Dînimize göre, bayram ikidir. Birincisi, Arabî aylardan Şevvâl
ayının birinci günü başlayan “Ramazân Bayramı”;
ikincisi, Zilhicce ayının onuncu günü başlayan “Kurbân Bayramı”dır.
Ramazân bayramı üç gün, Kurbân bayramı ise dört gündür.
Peygamber Efendimiz Medîne-i münevvereye hicret edince,
Medînelilerin Câhiliye âdetlerinden kalma bayramları kutladıklarını gördü ve
onları şöyle îkâz etti: “Allahü teâlâ, size onlardan daha
hayırlı iki bayramı (Ramazân ve Kurbân Bayramlarını) ihsân etti” buyurdu.
Bizler, onbir ayın sultânı olan mübârek Ramazân ayını bir
ganîmet bilip, bu fırsatı, kendimize göre, iyi değerlendirmeye çalıştık.
Müslümânlar
bayram günlerine ayrı bir önem verirler. Zîrâ bu günler, günâhların
affedildiği, birlik ve berâberlik duygularının pekiştirildiği, yoksulların
sevindirildiği günler olmaları bakımından sevinç ve neş’e kaynağıdırlar.
Bayram günleri, günâhların affedildiği ve rahmet kapılarının
açıldığı günlerdir. Bir hadîs-i şerîfte buyuruldu ki: “Rahmet
kapıları dört gece açılır. O gecelerde yapılan duâ, tevbe reddolmaz. Fıtr (yanî
Ramazân) ve Kurbân Bayramlarının birinci geceleri, Şâban ayının on beşinci
(Berât) gecesi ve Arefe gecesi.” [Kadir gecesi, birçok
hadîs-i şerîfte bildirildiği için, burada da bildirilmeğe lüzûm görülmemiştir.]
Bayramların
cemiyet hayâtımızda çok özel yerleri vardır. Şöyle ki:
Çocuklar, gençler, olgunlar ve yaşlılar, bayram namazı için grup
grup câmilere doluşurlar, büyük bir huşû içerisinde namazlarını edâ ederler.
Bayram namazından sonra bütün Müslümanlar birbirlerinin
bayramlarını tebrik ederler, daha sonra âile büyükleri, eş-dost, akrabâ ve
komşuları ziyâret ederek, büyüklerin ellerini öpüp duâlarını alırlar. Böylece
bayramlar sevgi ve saygının artmasına vesîle olur.

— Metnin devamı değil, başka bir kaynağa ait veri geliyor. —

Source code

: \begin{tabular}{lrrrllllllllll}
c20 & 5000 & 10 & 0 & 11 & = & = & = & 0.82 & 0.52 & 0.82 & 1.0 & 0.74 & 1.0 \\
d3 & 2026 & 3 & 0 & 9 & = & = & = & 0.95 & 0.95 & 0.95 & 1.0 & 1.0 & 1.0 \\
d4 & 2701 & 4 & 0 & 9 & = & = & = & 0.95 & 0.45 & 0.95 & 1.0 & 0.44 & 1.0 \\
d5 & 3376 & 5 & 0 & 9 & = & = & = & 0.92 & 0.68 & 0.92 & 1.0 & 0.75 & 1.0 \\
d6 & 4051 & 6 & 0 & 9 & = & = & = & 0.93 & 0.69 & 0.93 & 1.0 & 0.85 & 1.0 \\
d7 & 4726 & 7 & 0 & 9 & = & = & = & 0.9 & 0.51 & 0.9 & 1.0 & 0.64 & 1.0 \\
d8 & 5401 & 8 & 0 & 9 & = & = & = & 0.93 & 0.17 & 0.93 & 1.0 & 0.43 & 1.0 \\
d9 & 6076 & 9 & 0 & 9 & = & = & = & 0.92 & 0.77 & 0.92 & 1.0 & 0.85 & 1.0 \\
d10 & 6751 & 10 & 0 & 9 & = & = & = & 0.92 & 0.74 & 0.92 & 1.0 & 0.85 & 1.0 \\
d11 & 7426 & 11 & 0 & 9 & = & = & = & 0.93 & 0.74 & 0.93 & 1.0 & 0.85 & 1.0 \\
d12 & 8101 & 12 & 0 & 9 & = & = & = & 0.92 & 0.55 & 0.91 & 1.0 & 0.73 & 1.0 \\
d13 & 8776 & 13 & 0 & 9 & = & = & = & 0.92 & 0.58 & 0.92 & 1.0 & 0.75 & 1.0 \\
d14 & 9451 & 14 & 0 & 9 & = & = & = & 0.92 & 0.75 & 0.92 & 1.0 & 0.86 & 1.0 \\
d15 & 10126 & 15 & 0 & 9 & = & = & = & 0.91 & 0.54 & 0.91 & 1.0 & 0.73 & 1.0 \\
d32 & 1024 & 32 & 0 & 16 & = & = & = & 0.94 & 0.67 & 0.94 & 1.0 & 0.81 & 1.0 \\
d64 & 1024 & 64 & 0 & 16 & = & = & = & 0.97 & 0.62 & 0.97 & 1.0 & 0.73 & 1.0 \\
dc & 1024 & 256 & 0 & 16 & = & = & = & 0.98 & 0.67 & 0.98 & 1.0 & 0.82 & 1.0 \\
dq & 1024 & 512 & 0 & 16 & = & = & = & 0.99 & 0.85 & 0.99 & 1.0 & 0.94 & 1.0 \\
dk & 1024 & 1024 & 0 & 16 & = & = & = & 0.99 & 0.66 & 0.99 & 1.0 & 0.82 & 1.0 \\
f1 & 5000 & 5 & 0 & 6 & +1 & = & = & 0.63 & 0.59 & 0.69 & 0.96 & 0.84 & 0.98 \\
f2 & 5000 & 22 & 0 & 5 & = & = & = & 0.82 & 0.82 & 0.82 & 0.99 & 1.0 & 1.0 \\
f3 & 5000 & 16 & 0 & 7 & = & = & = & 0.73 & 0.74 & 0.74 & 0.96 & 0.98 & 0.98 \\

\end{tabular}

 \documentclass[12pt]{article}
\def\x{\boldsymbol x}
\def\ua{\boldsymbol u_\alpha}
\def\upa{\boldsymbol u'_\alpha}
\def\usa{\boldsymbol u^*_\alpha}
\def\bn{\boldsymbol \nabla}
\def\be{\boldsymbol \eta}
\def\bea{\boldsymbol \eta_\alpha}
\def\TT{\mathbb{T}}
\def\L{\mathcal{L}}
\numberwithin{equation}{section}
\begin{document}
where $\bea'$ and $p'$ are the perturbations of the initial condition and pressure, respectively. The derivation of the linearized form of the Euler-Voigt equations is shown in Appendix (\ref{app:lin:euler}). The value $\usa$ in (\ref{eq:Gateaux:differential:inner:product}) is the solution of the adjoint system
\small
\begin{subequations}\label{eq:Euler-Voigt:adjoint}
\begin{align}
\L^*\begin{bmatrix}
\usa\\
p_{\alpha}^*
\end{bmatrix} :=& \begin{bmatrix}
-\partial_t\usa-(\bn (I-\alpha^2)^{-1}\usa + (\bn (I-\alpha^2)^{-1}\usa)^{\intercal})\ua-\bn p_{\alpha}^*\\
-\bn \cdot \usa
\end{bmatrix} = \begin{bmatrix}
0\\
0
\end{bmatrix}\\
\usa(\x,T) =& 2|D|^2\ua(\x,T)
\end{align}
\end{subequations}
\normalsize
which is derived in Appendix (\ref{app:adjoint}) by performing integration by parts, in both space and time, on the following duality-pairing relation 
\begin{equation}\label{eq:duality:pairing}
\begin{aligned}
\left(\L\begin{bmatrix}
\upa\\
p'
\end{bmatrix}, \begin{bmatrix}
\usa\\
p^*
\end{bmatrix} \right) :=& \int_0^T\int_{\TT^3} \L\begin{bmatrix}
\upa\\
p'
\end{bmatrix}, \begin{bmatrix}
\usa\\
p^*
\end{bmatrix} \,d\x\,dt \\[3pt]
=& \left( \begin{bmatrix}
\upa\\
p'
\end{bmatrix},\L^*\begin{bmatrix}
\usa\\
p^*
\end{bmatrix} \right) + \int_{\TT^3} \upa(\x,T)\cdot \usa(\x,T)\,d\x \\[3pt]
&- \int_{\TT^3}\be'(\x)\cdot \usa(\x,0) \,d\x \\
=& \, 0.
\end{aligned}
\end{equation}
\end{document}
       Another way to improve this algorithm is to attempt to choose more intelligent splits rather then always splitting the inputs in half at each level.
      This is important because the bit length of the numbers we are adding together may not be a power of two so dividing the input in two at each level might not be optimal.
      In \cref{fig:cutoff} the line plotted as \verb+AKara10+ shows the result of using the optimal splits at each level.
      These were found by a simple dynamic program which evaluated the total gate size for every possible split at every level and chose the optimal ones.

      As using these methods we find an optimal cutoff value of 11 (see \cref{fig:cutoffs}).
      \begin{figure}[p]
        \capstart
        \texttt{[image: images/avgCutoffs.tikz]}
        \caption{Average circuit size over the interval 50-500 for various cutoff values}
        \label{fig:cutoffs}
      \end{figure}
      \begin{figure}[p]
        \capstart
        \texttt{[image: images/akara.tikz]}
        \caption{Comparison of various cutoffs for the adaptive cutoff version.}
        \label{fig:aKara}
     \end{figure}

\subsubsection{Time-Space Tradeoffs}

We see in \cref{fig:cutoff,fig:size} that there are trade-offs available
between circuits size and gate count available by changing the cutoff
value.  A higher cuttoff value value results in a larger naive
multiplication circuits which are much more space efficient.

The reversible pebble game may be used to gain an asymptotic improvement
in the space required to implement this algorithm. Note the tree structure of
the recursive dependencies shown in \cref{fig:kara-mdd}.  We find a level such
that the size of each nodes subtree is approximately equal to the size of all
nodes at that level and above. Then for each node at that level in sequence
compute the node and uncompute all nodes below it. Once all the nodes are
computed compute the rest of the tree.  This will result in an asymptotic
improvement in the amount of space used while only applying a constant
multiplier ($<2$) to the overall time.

Bayramlarımızdaki güzel âdetlerimizden biri de, yetîmler,
fakîrler, garîpler ve çocukların sevindirilmesi, yardıma muhtâç kimselere
yardım ellerinin uzatılması, ictimâî yardımlaşma ve dayanışmanın tezâhür
etmesidir.
Dînî bayramlar, milletimizin birlik-berâberliğine ve
dargınların-küskünlerin barışmalarına vesîle olduğu gibi, ölülerimizin bile
sevinmelerine sebep olmaktadır. Çünkü kabirler ziyâret edilmekte, rûhlarına
Fâtiha, İhlâs, diğer sûre ve duâlar gönderilmektedir.
Bütün dünyâda dîn ve diyânetlerini, ırz ve nâmûslarını, vatan ve memleketlerini, cân ve mâllarını müdâfaa ederken şehîd düşen, bayrama yetişemeyen Müslümânlar da unutulmamakta, onlar için de Kur’ân-ı kerîm okunup rûhlarına gönderilmektedir.